[Work instruction]
Go through the material below and copy all lines with "base".

[Dataset records]
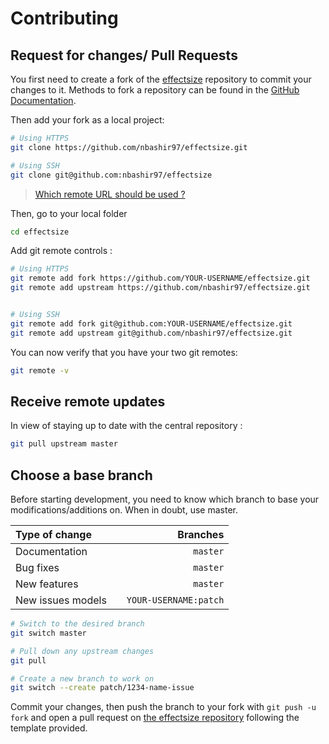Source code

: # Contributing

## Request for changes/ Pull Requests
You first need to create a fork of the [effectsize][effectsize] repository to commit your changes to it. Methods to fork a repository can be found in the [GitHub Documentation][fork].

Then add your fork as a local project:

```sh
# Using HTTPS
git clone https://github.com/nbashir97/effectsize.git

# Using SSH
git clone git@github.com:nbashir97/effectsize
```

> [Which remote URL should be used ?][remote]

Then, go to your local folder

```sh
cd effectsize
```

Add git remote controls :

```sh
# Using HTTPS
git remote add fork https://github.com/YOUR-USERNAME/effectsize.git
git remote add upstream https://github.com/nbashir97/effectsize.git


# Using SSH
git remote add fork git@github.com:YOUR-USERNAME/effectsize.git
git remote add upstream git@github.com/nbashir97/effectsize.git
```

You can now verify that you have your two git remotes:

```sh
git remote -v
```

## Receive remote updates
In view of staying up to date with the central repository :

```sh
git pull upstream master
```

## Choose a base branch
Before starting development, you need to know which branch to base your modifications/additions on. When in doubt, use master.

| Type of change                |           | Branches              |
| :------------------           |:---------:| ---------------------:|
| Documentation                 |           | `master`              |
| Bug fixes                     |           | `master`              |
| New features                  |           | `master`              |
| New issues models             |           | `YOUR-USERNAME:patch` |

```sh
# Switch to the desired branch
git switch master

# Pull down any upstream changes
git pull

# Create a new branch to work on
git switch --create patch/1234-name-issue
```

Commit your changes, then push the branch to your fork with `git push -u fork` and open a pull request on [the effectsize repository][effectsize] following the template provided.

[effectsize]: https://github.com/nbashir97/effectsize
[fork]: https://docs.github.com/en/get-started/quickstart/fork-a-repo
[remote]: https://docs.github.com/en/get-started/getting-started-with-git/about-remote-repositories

...

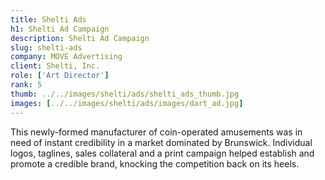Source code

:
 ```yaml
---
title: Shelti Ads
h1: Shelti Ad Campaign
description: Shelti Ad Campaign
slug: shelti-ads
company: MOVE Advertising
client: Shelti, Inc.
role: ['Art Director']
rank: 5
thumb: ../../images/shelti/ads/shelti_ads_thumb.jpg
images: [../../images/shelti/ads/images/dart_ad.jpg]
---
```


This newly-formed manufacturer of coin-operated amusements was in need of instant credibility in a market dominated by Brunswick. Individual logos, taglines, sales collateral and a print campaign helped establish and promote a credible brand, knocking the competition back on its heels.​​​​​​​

[Reply to the exercise]
## Choose a base branch
Before starting development, you need to know which branch to base your modifications/additions on. When in doubt, use master.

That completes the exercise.